- Active: August 1918 - 15 May 1919 31 October 1939 – 25 May 1945
- Country: United Kingdom
- Branch: Royal Air Force
- Mottos: Latin: Speculate nuntiate (Latin: Having watched, bring word)

Insignia
- Squadron Badge heraldry: In front of a fountain, a mailed fist grasping a winged sword.
- Squadron Codes: FA (Oct 1939 - 1941) ND (1941 - Aug 1943) MB (Jul 1944 - May 1945)

= No. 236 Squadron RAF =

Defunct flying squadron of the Royal Air Force

No. 236 Squadron RAF was a Royal Air Force aircraft squadron, which served during the First World War in the anti-submarine role, and for most of Second World War employed on anti-shipping operations.

==History==
The squadron was formed on 20 August 1918 from No's 493, 515 & 516 Flights at Mullion, in Cornwall. Equipped with DH6s, it carried out anti-submarine patrols along the coast until the end of the war, disbanding on 15 May 1919.
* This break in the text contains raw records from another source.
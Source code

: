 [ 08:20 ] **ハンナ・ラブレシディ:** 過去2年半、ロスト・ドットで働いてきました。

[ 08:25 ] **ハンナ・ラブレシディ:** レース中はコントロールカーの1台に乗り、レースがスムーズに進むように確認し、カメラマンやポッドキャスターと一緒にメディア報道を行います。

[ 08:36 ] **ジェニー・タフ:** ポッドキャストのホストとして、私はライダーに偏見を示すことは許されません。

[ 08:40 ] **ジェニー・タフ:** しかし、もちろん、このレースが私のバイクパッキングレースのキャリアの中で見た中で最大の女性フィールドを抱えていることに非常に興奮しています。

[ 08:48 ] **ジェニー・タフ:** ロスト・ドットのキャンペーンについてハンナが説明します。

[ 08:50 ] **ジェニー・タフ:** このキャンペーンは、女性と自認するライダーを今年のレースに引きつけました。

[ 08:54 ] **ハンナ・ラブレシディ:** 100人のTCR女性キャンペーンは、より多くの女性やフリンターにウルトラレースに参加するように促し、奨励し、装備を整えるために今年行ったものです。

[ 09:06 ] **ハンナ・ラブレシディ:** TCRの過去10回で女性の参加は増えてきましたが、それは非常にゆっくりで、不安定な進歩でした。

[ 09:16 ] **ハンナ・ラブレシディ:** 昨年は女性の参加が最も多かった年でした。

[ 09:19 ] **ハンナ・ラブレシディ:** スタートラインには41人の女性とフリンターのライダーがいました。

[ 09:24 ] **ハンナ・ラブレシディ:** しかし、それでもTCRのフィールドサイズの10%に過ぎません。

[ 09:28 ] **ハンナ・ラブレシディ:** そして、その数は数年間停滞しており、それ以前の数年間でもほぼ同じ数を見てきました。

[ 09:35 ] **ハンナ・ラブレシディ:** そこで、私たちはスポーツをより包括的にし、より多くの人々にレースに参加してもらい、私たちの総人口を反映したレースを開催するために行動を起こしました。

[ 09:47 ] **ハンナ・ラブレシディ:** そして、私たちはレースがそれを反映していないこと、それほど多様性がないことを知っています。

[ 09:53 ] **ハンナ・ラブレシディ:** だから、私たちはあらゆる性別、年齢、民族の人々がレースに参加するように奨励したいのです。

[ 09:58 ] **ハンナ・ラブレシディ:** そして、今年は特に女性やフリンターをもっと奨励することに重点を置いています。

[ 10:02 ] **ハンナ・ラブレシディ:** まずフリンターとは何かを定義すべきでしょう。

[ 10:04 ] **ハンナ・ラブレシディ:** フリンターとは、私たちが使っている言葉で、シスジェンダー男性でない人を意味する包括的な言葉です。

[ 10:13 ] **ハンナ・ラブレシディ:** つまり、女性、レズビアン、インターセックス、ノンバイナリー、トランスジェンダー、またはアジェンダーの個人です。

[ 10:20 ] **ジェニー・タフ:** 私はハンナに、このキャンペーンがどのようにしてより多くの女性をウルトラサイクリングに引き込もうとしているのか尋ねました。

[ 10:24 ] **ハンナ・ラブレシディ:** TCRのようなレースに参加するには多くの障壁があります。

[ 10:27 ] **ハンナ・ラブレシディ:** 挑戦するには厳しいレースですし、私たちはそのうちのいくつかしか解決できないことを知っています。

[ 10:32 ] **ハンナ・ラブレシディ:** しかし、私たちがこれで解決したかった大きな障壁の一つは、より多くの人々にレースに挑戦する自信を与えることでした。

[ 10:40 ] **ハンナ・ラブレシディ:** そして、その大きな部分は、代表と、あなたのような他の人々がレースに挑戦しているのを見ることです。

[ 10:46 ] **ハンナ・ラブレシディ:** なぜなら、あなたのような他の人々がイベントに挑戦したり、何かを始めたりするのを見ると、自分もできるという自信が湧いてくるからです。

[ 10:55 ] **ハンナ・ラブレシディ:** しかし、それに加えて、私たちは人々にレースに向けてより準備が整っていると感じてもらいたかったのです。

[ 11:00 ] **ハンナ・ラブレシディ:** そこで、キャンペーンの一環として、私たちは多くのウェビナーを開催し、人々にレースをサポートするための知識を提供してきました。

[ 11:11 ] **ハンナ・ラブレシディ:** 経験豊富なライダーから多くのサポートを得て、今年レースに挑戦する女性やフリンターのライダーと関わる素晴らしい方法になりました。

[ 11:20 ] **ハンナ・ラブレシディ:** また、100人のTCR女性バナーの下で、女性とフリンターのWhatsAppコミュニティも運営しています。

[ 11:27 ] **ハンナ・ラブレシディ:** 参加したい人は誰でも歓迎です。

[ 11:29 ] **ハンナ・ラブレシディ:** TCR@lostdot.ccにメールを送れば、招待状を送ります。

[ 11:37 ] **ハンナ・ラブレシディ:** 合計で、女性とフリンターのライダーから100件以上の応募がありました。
Reformed as a fighter squadron at RAF Stradishall on 31 October 1939, the squadron was equipped with Blenheims. It took them to Bircham Newton in February 1940, where the unit was transferred to Coastal Command. In April it moved to Speke, rejoining Fighter Command and the following month moved to RAF Filton to fly defensive patrols over the English Channel; in July a move to Thorney Island saw it back in Coastal Command, where it stayed for the rest of the war.

From August 1940 it operated from bases in the south-west of England, carrying out anti-shipping patrols over the Channel, and Irish Sea, having re-equipped with Beaufighters in October 1941.

On 12 June, a Beaufighter flown by a volunteer crew of Flight Lieutenant A. K. Gatward and Sergeant G. Fern made a solo sortie to Paris intending to disrupt a noon parade of German troops down the Champs-Elysees. On arrival it was seen that there was no parade but dropped a French tricolore over the empty avenue and shot up the secondary target of the Gestapo headquarters in the Ministry of Marine on the Place de la Concorde before returning.

It was transferred to RAF Wattisham in February 1942 and reduced to a cadre. It received new Beaufighters in March and resumed its previous duties, although these were now flown over the North Sea, with detachments in the south-west who undertook similar duties over the Bay of Biscay. In September 1942 the squadron moved to North Coates and in April 1943 became a part of the strike wing formed there, operating as such until the end of the war. The squadron disbanded on 25 May 1945.